Source data:

---*---

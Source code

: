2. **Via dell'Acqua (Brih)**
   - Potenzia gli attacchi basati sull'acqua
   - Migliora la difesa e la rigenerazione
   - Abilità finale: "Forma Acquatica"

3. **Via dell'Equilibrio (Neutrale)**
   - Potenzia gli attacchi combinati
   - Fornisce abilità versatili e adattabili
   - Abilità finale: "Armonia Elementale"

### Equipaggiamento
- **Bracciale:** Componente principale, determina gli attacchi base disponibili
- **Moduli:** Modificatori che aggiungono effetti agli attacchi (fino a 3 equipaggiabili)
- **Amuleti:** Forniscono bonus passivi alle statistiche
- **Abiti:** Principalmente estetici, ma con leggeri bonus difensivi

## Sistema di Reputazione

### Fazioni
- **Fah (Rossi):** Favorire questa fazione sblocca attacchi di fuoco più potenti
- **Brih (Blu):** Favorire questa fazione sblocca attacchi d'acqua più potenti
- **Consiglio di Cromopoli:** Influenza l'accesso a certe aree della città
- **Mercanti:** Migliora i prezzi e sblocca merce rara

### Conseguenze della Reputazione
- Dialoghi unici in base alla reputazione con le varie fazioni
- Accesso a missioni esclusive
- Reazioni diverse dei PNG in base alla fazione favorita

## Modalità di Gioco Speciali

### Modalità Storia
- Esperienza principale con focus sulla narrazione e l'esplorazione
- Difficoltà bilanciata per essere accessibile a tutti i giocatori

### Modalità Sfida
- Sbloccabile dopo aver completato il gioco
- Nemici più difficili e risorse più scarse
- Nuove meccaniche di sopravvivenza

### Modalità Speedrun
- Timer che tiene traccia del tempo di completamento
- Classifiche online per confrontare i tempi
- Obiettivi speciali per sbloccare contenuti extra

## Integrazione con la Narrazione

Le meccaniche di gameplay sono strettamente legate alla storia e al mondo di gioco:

---*---

*WHAT NEEDS TO BE DONE*:
From the first line of the data through the line with "- Potenzia gli attacchi combinati", quote each line exactly and add nothing else.

*EXERCISE SOLUTION*:
Source code

:2. **Via dell'Acqua (Brih)**
   - Potenzia gli attacchi basati sull'acqua
   - Migliora la difesa e la rigenerazione
   - Abilità finale: "Forma Acquatica"

3. **Via dell'Equilibrio (Neutrale)**
   - Potenzia gli attacchi combinati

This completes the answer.